* [Assignment] Check each line of the data below for the string "only". Then give the number of lines that have it, without anything else.

[Opening Given records section]

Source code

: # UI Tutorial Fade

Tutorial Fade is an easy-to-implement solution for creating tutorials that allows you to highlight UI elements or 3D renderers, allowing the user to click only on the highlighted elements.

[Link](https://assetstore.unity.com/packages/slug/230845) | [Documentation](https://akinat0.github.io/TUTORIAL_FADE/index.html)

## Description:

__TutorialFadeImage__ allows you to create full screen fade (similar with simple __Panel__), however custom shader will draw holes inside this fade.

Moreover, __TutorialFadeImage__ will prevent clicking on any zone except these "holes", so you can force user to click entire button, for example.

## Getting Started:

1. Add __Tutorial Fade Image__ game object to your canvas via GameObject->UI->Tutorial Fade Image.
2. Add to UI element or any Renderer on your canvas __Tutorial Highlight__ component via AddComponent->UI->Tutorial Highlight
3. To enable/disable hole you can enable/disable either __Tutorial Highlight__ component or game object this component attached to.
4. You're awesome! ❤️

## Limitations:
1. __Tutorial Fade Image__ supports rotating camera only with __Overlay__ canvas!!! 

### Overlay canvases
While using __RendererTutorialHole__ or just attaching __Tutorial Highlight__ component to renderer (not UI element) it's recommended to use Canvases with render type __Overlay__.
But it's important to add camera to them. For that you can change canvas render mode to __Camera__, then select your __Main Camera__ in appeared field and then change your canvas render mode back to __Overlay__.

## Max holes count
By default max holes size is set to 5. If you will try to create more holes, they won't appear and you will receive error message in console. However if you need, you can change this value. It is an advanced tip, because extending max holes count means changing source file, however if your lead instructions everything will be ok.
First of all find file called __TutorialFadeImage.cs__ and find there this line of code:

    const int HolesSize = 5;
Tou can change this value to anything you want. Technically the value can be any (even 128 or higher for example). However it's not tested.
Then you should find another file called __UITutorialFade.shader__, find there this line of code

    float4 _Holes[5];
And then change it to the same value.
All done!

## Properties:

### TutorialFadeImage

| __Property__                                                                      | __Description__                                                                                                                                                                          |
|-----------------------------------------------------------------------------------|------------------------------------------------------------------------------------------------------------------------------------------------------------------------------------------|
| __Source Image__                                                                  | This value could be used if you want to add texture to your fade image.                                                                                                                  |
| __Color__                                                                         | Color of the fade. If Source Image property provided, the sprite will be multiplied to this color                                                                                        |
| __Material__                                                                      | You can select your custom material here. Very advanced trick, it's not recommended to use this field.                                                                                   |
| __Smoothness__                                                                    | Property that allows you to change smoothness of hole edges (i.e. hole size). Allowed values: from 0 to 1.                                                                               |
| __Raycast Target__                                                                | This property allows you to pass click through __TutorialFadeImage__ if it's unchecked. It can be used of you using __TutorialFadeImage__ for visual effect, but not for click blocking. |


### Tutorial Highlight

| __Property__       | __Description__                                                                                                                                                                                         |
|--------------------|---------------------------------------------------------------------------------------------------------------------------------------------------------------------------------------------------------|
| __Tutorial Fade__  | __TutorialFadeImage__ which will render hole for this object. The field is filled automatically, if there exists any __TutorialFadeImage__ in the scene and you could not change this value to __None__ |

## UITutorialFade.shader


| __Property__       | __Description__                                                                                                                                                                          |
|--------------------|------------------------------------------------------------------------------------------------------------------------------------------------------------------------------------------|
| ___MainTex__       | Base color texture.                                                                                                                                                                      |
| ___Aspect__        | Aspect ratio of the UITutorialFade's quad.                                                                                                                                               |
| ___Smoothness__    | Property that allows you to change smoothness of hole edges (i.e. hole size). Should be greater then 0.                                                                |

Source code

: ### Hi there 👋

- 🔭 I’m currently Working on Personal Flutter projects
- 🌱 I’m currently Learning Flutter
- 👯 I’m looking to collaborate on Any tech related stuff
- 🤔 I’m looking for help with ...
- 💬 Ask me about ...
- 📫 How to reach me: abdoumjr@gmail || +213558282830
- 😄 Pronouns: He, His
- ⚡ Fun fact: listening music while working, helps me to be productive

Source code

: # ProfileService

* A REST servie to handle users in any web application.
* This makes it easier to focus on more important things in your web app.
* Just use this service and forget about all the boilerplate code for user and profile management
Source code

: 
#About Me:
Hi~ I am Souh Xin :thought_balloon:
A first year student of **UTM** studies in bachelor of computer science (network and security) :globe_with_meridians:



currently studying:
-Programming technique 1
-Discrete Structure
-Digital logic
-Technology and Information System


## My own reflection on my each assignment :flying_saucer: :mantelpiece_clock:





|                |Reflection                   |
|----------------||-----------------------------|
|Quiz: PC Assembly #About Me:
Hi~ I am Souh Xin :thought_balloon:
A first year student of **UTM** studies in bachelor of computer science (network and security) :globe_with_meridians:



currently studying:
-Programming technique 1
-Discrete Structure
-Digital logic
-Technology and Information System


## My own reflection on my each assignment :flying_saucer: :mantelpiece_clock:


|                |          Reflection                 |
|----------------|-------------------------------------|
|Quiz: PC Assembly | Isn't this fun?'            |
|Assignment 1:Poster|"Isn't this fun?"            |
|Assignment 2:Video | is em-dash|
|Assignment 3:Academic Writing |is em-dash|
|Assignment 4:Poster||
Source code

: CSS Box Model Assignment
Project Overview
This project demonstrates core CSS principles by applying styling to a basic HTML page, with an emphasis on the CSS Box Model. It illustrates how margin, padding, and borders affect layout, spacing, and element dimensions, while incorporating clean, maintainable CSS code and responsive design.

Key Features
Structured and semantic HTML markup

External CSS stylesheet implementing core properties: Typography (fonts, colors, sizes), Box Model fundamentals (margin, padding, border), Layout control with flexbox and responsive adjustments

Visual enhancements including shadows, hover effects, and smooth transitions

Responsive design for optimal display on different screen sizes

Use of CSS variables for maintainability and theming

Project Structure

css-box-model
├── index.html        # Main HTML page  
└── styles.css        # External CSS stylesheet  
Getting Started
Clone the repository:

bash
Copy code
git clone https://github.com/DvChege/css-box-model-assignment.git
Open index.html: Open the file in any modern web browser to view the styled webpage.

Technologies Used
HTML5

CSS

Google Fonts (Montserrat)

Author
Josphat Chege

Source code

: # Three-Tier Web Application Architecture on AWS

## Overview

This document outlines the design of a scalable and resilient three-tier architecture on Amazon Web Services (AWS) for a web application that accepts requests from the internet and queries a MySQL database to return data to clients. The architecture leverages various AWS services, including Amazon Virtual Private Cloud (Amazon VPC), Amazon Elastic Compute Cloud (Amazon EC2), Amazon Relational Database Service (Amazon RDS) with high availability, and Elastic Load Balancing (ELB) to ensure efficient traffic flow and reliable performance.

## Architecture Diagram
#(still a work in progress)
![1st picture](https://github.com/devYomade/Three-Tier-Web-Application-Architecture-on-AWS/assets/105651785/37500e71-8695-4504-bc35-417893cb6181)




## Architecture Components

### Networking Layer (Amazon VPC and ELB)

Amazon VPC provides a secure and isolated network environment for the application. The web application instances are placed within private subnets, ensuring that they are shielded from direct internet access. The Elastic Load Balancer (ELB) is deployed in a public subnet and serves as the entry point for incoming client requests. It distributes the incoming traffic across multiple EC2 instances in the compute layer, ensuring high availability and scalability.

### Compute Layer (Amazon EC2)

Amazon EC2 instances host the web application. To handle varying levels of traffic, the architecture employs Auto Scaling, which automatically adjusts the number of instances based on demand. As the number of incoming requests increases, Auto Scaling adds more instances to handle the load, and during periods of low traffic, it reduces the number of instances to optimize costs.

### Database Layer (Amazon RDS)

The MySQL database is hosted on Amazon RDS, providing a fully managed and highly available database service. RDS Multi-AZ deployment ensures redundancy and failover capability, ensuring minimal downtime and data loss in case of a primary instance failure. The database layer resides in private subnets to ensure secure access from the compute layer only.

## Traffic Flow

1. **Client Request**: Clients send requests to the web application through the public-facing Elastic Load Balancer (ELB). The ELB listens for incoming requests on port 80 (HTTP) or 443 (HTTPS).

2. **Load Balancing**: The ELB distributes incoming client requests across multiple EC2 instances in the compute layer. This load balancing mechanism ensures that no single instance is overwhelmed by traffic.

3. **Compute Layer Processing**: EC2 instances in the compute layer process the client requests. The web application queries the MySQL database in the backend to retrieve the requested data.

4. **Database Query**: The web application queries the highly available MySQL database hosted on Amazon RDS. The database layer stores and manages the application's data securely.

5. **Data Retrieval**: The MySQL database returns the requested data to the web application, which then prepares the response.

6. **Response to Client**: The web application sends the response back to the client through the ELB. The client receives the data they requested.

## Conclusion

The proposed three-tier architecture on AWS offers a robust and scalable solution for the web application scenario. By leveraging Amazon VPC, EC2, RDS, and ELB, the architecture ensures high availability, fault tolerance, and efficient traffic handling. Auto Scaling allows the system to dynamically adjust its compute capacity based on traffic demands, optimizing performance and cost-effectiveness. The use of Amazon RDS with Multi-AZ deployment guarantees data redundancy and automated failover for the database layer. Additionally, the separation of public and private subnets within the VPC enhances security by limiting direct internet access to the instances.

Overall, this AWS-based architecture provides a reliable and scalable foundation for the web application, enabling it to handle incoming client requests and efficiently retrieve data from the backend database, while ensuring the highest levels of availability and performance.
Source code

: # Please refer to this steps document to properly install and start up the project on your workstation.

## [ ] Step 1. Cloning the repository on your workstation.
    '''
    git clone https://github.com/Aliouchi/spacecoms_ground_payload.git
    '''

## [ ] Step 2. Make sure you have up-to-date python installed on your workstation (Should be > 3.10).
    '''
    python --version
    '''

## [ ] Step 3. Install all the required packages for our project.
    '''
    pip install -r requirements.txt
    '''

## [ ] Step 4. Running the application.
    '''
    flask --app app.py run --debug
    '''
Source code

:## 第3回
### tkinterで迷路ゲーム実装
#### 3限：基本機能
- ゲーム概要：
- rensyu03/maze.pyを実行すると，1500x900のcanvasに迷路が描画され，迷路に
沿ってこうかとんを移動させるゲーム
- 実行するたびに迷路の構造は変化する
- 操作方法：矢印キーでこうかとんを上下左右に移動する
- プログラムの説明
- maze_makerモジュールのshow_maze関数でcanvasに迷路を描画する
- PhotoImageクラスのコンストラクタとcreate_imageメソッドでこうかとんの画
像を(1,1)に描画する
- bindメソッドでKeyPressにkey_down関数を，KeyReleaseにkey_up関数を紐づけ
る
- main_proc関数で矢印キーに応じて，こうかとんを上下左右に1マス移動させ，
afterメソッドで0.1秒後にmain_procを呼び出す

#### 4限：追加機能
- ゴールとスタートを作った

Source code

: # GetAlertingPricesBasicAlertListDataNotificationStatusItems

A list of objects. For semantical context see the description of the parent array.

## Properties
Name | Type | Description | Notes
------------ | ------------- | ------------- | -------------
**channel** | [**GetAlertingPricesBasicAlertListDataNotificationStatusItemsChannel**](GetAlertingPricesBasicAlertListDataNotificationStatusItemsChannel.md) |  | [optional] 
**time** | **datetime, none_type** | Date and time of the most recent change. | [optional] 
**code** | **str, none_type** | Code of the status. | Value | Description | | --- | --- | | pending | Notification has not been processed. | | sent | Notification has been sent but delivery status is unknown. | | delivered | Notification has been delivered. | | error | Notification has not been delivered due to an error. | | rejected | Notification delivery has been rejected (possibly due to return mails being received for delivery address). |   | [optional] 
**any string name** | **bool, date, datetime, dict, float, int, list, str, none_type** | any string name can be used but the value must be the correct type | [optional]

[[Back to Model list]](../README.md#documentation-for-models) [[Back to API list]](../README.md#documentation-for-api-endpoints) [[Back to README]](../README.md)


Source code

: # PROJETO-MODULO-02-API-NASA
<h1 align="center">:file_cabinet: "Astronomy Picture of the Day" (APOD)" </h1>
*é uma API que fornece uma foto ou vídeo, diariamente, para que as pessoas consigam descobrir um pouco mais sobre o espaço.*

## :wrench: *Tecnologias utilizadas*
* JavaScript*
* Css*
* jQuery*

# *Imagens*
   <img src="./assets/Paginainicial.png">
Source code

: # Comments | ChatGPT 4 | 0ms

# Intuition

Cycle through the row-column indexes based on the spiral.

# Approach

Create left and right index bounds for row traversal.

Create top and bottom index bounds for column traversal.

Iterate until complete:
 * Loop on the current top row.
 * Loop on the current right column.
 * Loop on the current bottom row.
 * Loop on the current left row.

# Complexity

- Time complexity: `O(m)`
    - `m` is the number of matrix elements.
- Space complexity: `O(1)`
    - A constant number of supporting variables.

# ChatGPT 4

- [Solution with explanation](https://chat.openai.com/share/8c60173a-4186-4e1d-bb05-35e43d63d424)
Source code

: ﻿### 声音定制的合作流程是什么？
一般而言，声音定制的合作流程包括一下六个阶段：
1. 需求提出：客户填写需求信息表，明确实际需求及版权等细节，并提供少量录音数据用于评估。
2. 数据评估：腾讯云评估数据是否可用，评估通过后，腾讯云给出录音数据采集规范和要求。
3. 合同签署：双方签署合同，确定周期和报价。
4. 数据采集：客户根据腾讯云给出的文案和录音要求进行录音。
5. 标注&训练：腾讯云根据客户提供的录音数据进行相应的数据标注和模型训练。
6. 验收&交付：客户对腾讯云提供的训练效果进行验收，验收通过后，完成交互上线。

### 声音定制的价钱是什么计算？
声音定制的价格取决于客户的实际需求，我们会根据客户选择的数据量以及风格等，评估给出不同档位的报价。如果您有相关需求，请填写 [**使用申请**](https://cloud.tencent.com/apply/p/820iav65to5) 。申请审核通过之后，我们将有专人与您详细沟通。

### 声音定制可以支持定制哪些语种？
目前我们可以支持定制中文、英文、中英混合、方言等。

[Closing Given records section]

* [Solved problem] 3